> **Data for analysis**
▬▬▬

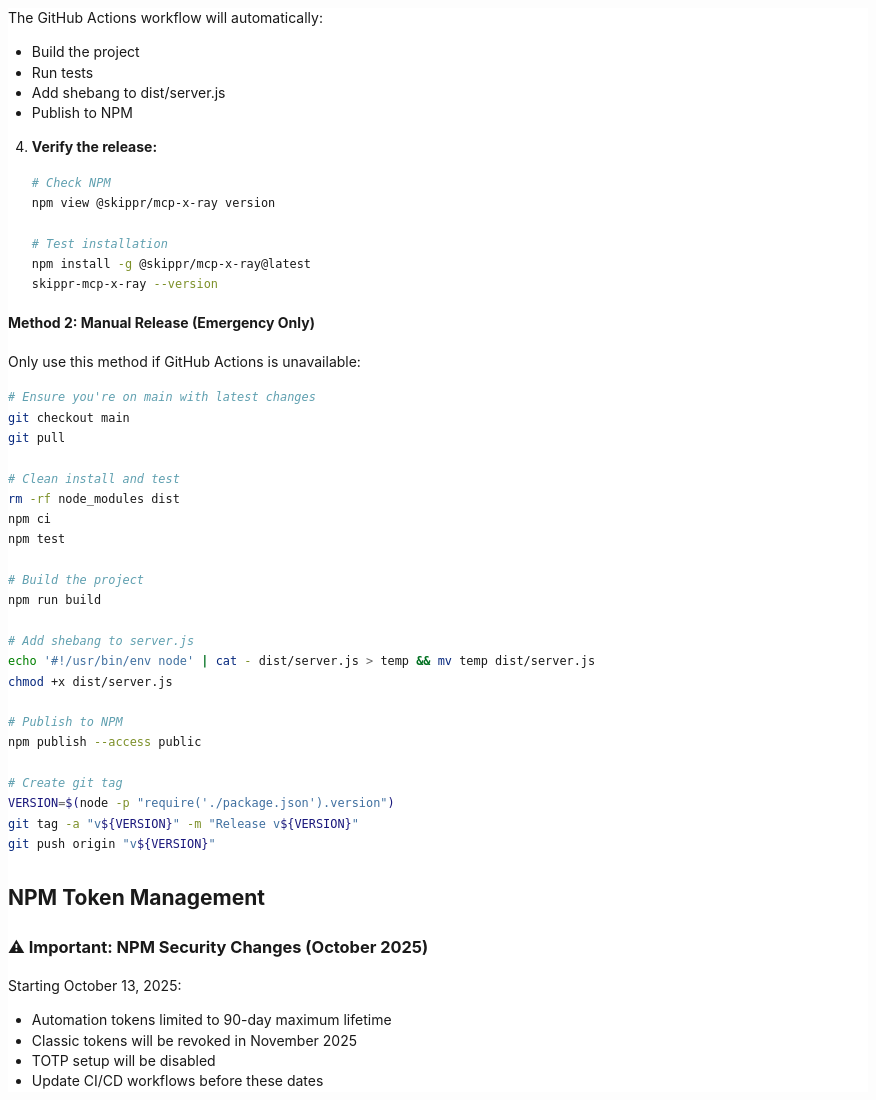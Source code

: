    The GitHub Actions workflow will automatically:
   - Build the project
   - Run tests
   - Add shebang to dist/server.js
   - Publish to NPM

4. **Verify the release:**
   ```bash
   # Check NPM
   npm view @skippr/mcp-x-ray version

   # Test installation
   npm install -g @skippr/mcp-x-ray@latest
   skippr-mcp-x-ray --version
   ```

#### Method 2: Manual Release (Emergency Only)

Only use this method if GitHub Actions is unavailable:

```bash
# Ensure you're on main with latest changes
git checkout main
git pull

# Clean install and test
rm -rf node_modules dist
npm ci
npm test

# Build the project
npm run build

# Add shebang to server.js
echo '#!/usr/bin/env node' | cat - dist/server.js > temp && mv temp dist/server.js
chmod +x dist/server.js

# Publish to NPM
npm publish --access public

# Create git tag
VERSION=$(node -p "require('./package.json').version")
git tag -a "v${VERSION}" -m "Release v${VERSION}"
git push origin "v${VERSION}"
```

## NPM Token Management

### ⚠️ Important: NPM Security Changes (October 2025)

Starting October 13, 2025:
- Automation tokens limited to 90-day maximum lifetime
- Classic tokens will be revoked in November 2025
- TOTP setup will be disabled
- Update CI/CD workflows before these dates
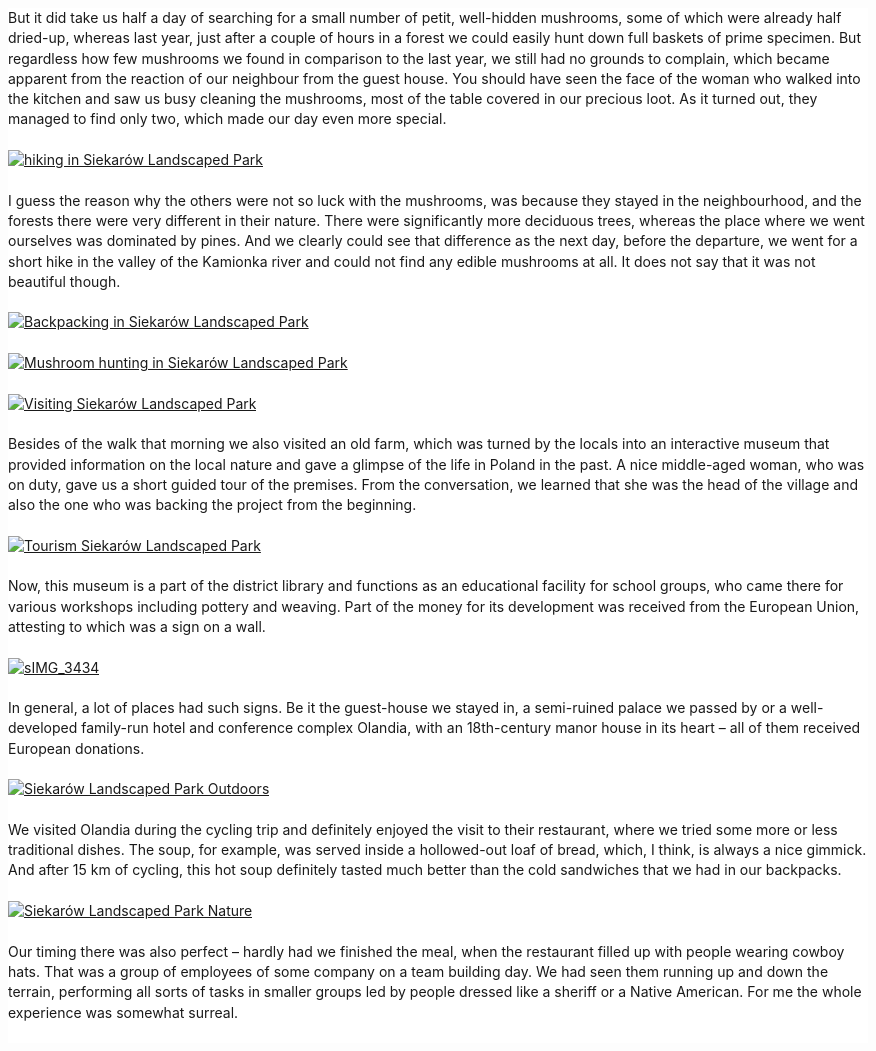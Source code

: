 But it did take us half a day of searching for a small number of petit, well-hidden mushrooms, some of which were already half dried-up, whereas last year, just after a couple of hours in a forest we could easily hunt down full baskets of prime specimen. But regardless how few mushrooms we found in comparison to the last year, we still had no grounds to complain, which became apparent from the reaction of our neighbour from the guest house. You should have seen the face of the woman who walked into the kitchen and saw us busy cleaning the mushrooms, most of the table covered in our precious loot. As it turned out, they managed to find only two, which made our day even more special.
<br><br>
<a data-flickr-embed="true"  href="https://www.flickr.com/photos/90204224@N07/23563296345/in/dateposted-public/" title="sIMG_3361"><img src="https://farm1.staticflickr.com/650/23563296345_01cbef735d_b.jpg" width="100%" alt="hiking in Siekarów Landscaped Park"></a><script async src="//embedr.flickr.com/assets/client-code.js" charset="utf-8"></script>
<br><br>
I guess the reason why the others were not so luck with the mushrooms, was because they stayed in the neighbourhood, and the forests there were very different in their nature. There were significantly more deciduous trees, whereas the place where we went ourselves was dominated by pines. And we clearly could see that difference as the next day, before the departure, we went for a short hike in the valley of the Kamionka river and could not find any edible mushrooms at all. It does not say that it was not beautiful though.
<br><br>
<a data-flickr-embed="true"  href="https://www.flickr.com/photos/90204224@N07/23563296055/in/dateposted-public/" title="sIMG_3592"><img src="https://farm1.staticflickr.com/728/23563296055_eeb4e46b1a_b.jpg" width="100%" alt="Backpacking in Siekarów Landscaped Park"></a><script async src="//embedr.flickr.com/assets/client-code.js" charset="utf-8"></script>
<br><br>
<a data-flickr-embed="true"  href="https://www.flickr.com/photos/90204224@N07/22936215723/in/dateposted-public/" title="sIMG_3637"><img src="https://farm1.staticflickr.com/577/22936215723_8a837a3d5d_b.jpg" width="750" height="1000" alt="Mushroom hunting in Siekarów Landscaped Park"></a><script async src="//embedr.flickr.com/assets/client-code.js" charset="utf-8"></script>
<br><br>
<a data-flickr-embed="true"  href="https://www.flickr.com/photos/90204224@N07/23537224776/in/dateposted-public/" title="sIMG_3611"><img src="https://farm6.staticflickr.com/5654/23537224776_e9247b74a4_b.jpg" width="100%" alt="Visiting Siekarów Landscaped Park"></a><script async src="//embedr.flickr.com/assets/client-code.js" charset="utf-8"></script>
<br><br>
Besides of the walk that morning we also visited an old farm, which was turned by the locals into an interactive museum that provided information on the local nature and gave a glimpse of the life in Poland in the past. A nice middle-aged woman, who was on duty, gave us a short guided tour of the premises. From the conversation, we learned that she was the head of the village and also the one who was backing the project from the beginning.
<br><br>
<a data-flickr-embed="true"  href="https://www.flickr.com/photos/90204224@N07/22935055374/in/dateposted-public/" title="sIMG_3407"><img src="https://farm6.staticflickr.com/5803/22935055374_178d203fcf_b.jpg" width="100%" alt="Tourism Siekarów Landscaped Park"></a><script async src="//embedr.flickr.com/assets/client-code.js" charset="utf-8"></script>
<br><br>
Now, this museum is a part of the district library and functions as an educational facility for school groups, who came there for various workshops including pottery and weaving. Part of the money for its development was received from the European Union, attesting to which was a sign on a wall.
<br><br>
<a data-flickr-embed="true"  href="https://www.flickr.com/photos/90204224@N07/23195348279/in/dateposted-public/" title="sIMG_3434"><img src="https://farm1.staticflickr.com/587/23195348279_9e69595c06_b.jpg" width="100%" alt="sIMG_3434"></a><script async src="//embedr.flickr.com/assets/client-code.js" charset="utf-8"></script>
<br><br>
In general, a lot of places had such signs. Be it the guest-house we stayed in, a semi-ruined palace we passed by or a well-developed family-run hotel and conference complex Olandia, with an 18th-century manor house in its heart – all of them received European donations.
<br><br>
<a data-flickr-embed="true"  href="https://www.flickr.com/photos/90204224@N07/23267573710/in/dateposted-public/" title="sIMG_3091"><img src="https://farm6.staticflickr.com/5725/23267573710_a780232c9a_b.jpg" width="100%" alt="Siekarów Landscaped Park Outdoors"></a><script async src="//embedr.flickr.com/assets/client-code.js" charset="utf-8"></script>
<br><br>
We visited Olandia during the cycling trip and definitely enjoyed the visit to their restaurant, where we tried some more or less traditional dishes. The soup, for example, was served inside a hollowed-out loaf of bread, which, I think, is always a nice gimmick. And after 15 km of cycling, this hot soup definitely tasted much better than the cold sandwiches that we had in our backpacks.
<br><br>
<a data-flickr-embed="true"  href="https://www.flickr.com/photos/90204224@N07/22936214463/in/dateposted-public/" title="sIMG_2894"><img src="https://farm1.staticflickr.com/746/22936214463_a5d0792aec_b.jpg" width="100%" alt="Siekarów Landscaped Park Nature"></a><script async src="//embedr.flickr.com/assets/client-code.js" charset="utf-8"></script>
<br><br>
Our timing there was also perfect – hardly had we finished the meal, when the restaurant filled up with people wearing cowboy hats. That was a group of employees of some company on a team building day. We had seen them running up and down the terrain, performing all sorts of tasks in smaller groups led by people dressed like a sheriff or a Native American. For me the whole experience was somewhat surreal.
<br><br>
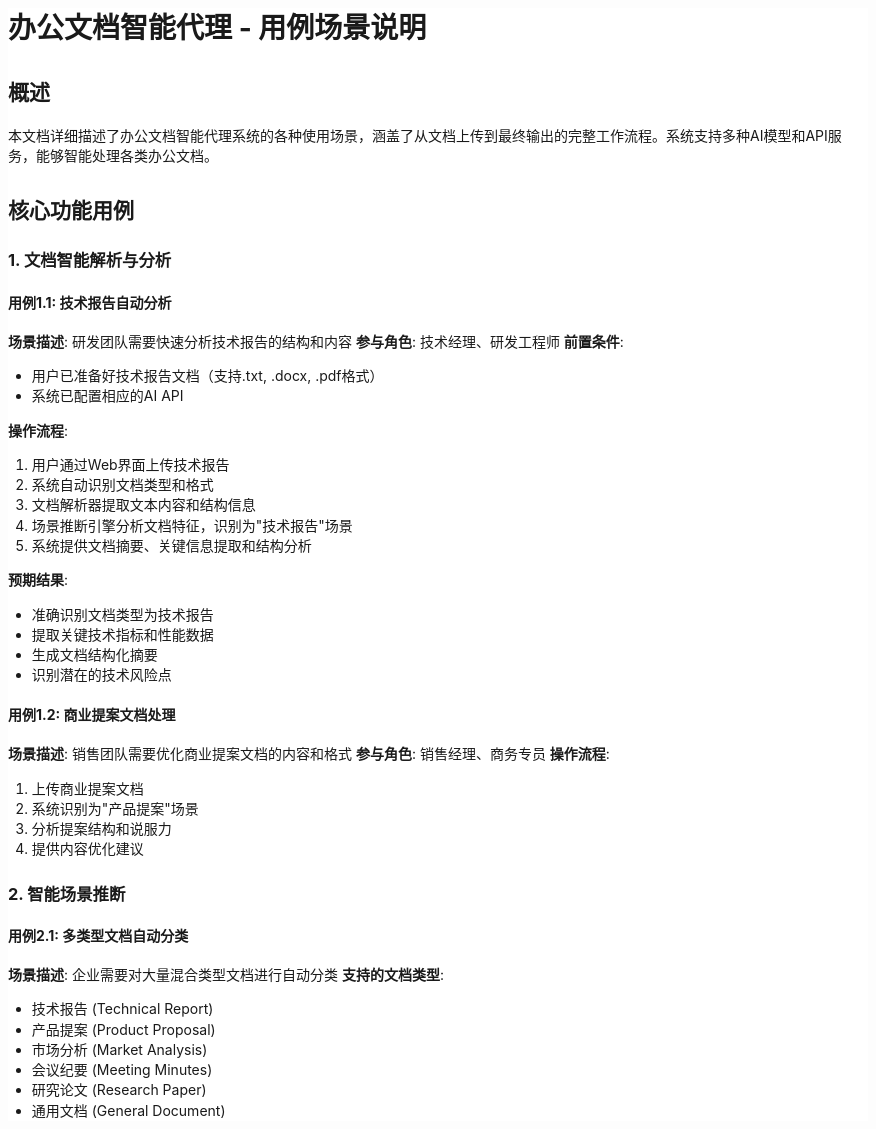 # 办公文档智能代理 - 用例场景说明

## 概述

本文档详细描述了办公文档智能代理系统的各种使用场景，涵盖了从文档上传到最终输出的完整工作流程。系统支持多种AI模型和API服务，能够智能处理各类办公文档。

## 核心功能用例

### 1. 文档智能解析与分析

#### 用例1.1: 技术报告自动分析
**场景描述**: 研发团队需要快速分析技术报告的结构和内容
**参与角色**: 技术经理、研发工程师
**前置条件**: 
- 用户已准备好技术报告文档（支持.txt, .docx, .pdf格式）
- 系统已配置相应的AI API

**操作流程**:
1. 用户通过Web界面上传技术报告
2. 系统自动识别文档类型和格式
3. 文档解析器提取文本内容和结构信息
4. 场景推断引擎分析文档特征，识别为"技术报告"场景
5. 系统提供文档摘要、关键信息提取和结构分析

**预期结果**: 
- 准确识别文档类型为技术报告
- 提取关键技术指标和性能数据
- 生成文档结构化摘要
- 识别潜在的技术风险点

#### 用例1.2: 商业提案文档处理
**场景描述**: 销售团队需要优化商业提案文档的内容和格式
**参与角色**: 销售经理、商务专员
**操作流程**:
1. 上传商业提案文档
2. 系统识别为"产品提案"场景
3. 分析提案结构和说服力
4. 提供内容优化建议

### 2. 智能场景推断

#### 用例2.1: 多类型文档自动分类
**场景描述**: 企业需要对大量混合类型文档进行自动分类
**支持的文档类型**:
- 技术报告 (Technical Report)
- 产品提案 (Product Proposal)  
- 市场分析 (Market Analysis)
- 会议纪要 (Meeting Minutes)
- 研究论文 (Research Paper)
- 通用文档 (General Document)
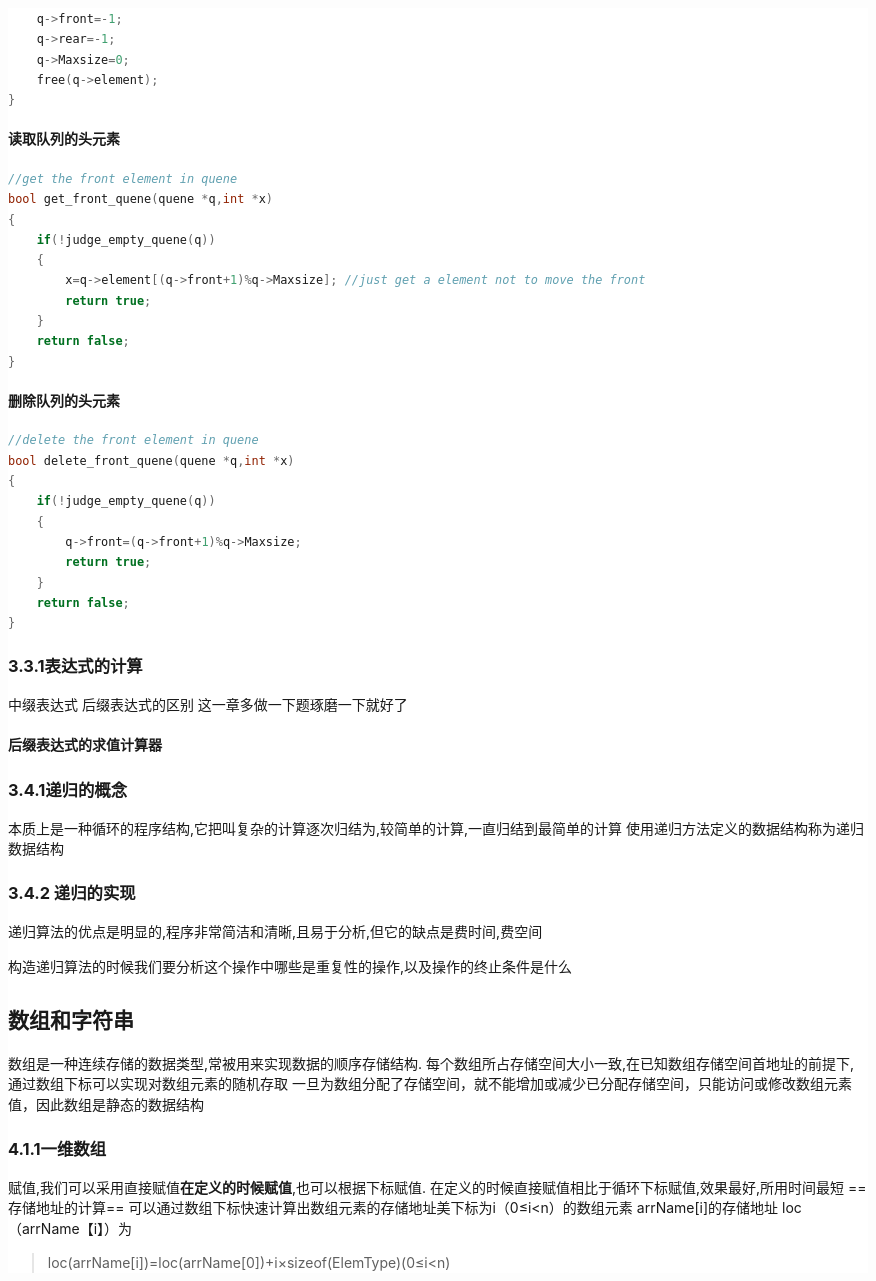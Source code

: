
 ```c
    q->front=-1;
    q->rear=-1;
    q->Maxsize=0;
    free(q->element);
}
```
#### 读取队列的头元素
```c
//get the front element in quene
bool get_front_quene(quene *q,int *x)
{
    if(!judge_empty_quene(q))
    {
        x=q->element[(q->front+1)%q->Maxsize]; //just get a element not to move the front
        return true;
    }
    return false;
}
```
#### 删除队列的头元素
```c
//delete the front element in quene
bool delete_front_quene(quene *q,int *x)
{
    if(!judge_empty_quene(q))
    {
        q->front=(q->front+1)%q->Maxsize;
        return true;
    }
    return false;
}
```
### 3.3.1表达式的计算
中缀表达式
后缀表达式的区别
这一章多做一下题琢磨一下就好了
#### 后缀表达式的求值计算器
### 3.4.1递归的概念
本质上是一种循环的程序结构,它把叫复杂的计算逐次归结为,较简单的计算,一直归结到最简单的计算
使用递归方法定义的数据结构称为递归数据结构
### 3.4.2 递归的实现
递归算法的优点是明显的,程序非常简洁和清晰,且易于分析,但它的缺点是费时间,费空间

构造递归算法的时候我们要分析这个操作中哪些是重复性的操作,以及操作的终止条件是什么

## 数组和字符串
数组是一种连续存储的数据类型,常被用来实现数据的顺序存储结构.
每个数组所占存储空间大小一致,在已知数组存储空间首地址的前提下,通过数组下标可以实现对数组元素的随机存取
一旦为数组分配了存储空间，就不能增加或减少已分配存储空间，只能访问或修改数组元素值，因此数组是静态的数据结构
### 4.1.1一维数组
赋值,我们可以采用直接赋值**在定义的时候赋值**,也可以根据下标赋值.
在定义的时候直接赋值相比于循环下标赋值,效果最好,所用时间最短
==存储地址的计算==
可以通过数组下标快速计算出数组元素的存储地址美下标为i（0≤i<n）的数组元素
arrName[i]的存储地址 loc（arrName【i】）为
>loc(arrName[i])=loc(arrName[0])+i×sizeof(ElemType)(0≤i<n)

▬▬▬

> **Exercise aim**
In the data above, how many lines contain the string "main"? Answer with the number only.

> **Written solution**
2